And what we did instead is we said, "Okay, look, I'll tell you what, I will find a way to solve the problem that you want to solve for the customer, if it makes business sense," and that goes to the CFO and all those normal things, "And I will cost it for you and I will give you the trade-offs, and then we will commit to new product development on behalf of deals. But if we go through this rubric, we go through this rubric, we know what we're signing up to roughly." We never really know, do we? "We know the economics are going to be positive for the business roughly." We generally don't always know that either.
Patrick Emmons:
There's some faith.
Adan Pope:
"And then, I'm going to stand with you." Yeah, there's some faith there. "And then, with the sales leader, I'm going to stand beside you and go commit that." And man, I've got to tell you, that changed the culture 100% from engineering receiving these things that sales sold that no one ever knew about, to sales knowing that if they brought us in, we would find a way economically and get approval together to get the resources to go do it, or to make trade-offs, to not do other stuff. I'm not wed to any given outcome on my roadmap really ever, other than quality, safety, reliability, that sort of stuff, the ilities, I like to say, those are there. But beyond that, beyond that, you can have this feature or that feature, that's okay, you tell me.

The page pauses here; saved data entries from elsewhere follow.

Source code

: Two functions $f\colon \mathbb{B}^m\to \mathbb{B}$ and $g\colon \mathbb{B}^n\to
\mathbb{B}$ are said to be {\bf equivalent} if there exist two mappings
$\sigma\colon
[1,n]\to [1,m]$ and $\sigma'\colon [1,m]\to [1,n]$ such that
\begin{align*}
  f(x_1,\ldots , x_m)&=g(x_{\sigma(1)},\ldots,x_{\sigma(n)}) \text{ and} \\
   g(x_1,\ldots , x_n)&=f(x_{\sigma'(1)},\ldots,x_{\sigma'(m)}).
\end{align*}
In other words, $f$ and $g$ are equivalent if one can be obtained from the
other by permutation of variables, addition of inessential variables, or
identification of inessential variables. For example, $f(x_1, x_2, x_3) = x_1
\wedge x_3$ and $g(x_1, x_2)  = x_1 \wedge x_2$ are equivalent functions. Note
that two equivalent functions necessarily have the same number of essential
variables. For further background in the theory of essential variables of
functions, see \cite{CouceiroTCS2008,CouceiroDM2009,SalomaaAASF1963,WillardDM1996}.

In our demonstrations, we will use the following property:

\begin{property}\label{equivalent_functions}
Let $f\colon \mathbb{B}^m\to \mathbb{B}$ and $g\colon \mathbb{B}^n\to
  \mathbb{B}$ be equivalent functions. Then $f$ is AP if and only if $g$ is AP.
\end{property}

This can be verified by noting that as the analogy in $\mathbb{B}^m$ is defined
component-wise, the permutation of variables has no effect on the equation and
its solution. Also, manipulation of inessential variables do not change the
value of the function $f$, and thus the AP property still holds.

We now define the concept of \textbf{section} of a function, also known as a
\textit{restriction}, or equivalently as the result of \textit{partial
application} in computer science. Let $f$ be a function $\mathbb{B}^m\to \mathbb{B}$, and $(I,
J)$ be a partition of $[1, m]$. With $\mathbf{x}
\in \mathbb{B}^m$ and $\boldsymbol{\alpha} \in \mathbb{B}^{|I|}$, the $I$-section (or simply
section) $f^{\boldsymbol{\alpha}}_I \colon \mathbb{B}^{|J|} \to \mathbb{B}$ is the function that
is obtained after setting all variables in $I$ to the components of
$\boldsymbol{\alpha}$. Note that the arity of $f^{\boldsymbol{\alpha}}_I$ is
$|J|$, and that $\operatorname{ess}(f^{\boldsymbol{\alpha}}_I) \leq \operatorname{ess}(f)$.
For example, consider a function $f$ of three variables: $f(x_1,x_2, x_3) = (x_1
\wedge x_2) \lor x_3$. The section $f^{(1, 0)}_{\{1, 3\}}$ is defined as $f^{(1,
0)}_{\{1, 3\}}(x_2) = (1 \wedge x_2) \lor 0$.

And so, that changed everything for us and turned us into a really... And by the way, the engineering organization I was leading was super happy to solve these problems, because we knew that it was going to drive EBITDA growth and we knew that the sales organization was going to stand with us, not put us on the edge of a blade, if you will, to deliver or fail. As engineers, I think I've got a couple on the line here, do we like to build stuff that doesn't get used? No. Do we like to fail? No. Do we like to get paid our bonus? Yes, that's a human nature thing. So that really changed things, that really changed things for us.

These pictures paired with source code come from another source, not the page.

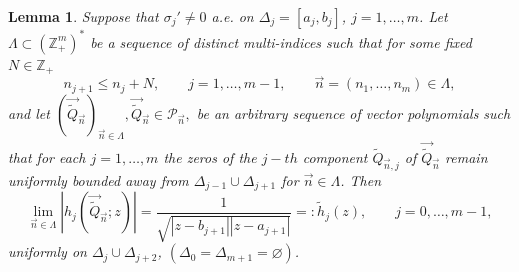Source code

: \documentclass{amsart}
\numberwithin{equation}{section}
\newtheorem{lemma}[theorem]{Lemma}
\theoremstyle{definition}
\newcommand{\ZZ}{\mathbb{Z}}      %
\newcommand{\n}{\vec{n}}          %
\begin{document}
    \begin{lemma}
        \label{lem:hnj}
        Suppose that $\sigma_j'\neq 0 $ a.e. on $\Delta_j = [a_j,b_j]$, $j=1,\ldots,m $.  Let $\Lambda \subset (\ZZ_+^m)^*$ be a sequence of distinct multi-indices such that for some fixed $N \in \mathbb{Z}_+$
         \begin{equation}
        \label{N}
        n_{j+1} \leq n_j + N, \qquad j=1,\ldots,m-1, \qquad \n = (n_1,\ldots,n_m) \in \Lambda,
    \end{equation}
          and let $(\vec{\tilde{Q}}_{\n})_{\n \in \Lambda}, \vec{\tilde{Q}}_{\n} \in \mathcal{P}_{\n},$ be an arbitrary sequence of vector polynomials such that  for each $j=1,\ldots,m$ the zeros of the $j-th$ component $\tilde{Q}_{\n,j}$ of $\vec{\tilde{Q}}_{\n}$ remain uniformly bounded away from $\Delta_{j-1} \cup \Delta_{j+1}$ for $\n \in \Lambda$.    Then
        \begin{equation}
            \label{def:htil}
            \lim_{\n \in \Lambda} |{h}_{j}( {\vec{\tilde{Q}}}_{\n};z)| = \frac{1}{\sqrt{|z- b_{j+1}||z-a_{j+1}|}} =: \tilde{h}_j(z), \qquad j=0,\ldots,m-1,
        \end{equation}
        uniformly on $\Delta_{j} \cup \Delta_{j+2}$, $(\Delta_0 = \Delta_{m+1} = \varnothing)$.
    \end{lemma}
\end{document}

And even today, I look at features that come in, I try, rather than wanting the Nth degree of definition, I want to get into the conversation of, "What are we trying to solve? How can we do it? What will it take to do it?" And being transparent. And that's my best effort to do exactly the same, manage the tension between organizations, when sales and product can be pretty tense in a software company.
Patrick Emmons:
Totally. You know what's even more surprising? The tension between sales and marketing.
Adan Pope:
Oh yeah, for sure.
Patrick Emmons:
I always thought the enemy of my enemy is their friends, but I thought they were all my enemy. And then, I realized they don't like each other either. It's kind of like when I found out that Apple didn't like Google, I'm like, wait, what?
Adan Pope:
Well, how could that be?
Patrick Emmons:
soft guy, I'm like [inaudible:Adan Pope:
The ilities.
Patrick Emmons:
Right. I'm like, I've got to work this joke in somehow. I'm like, I don't see an entry, I'm going. All right. You did touch on another subject that I think is really important when we get into developing our teams, you mentioned, do software engineers like to build things that people don't like to use or won't use? And my answer would be the good ones don't, the bad ones don't care.
Adan Pope:
Isn't that the case? Yeah.
Patrick Emmons:
And if you really wanted to filter... When I talk to people about recruiting engineers, find engineers who want to build products that people like using, not people who want to do cool tech, because they suck.
Adan Pope:
Yeah, true. And it's the pride, it's about pride in the work that you've done.
Patrick Emmons:
Yeah, value.
Adan Pope:
You ask the question, "Are you proud of that?"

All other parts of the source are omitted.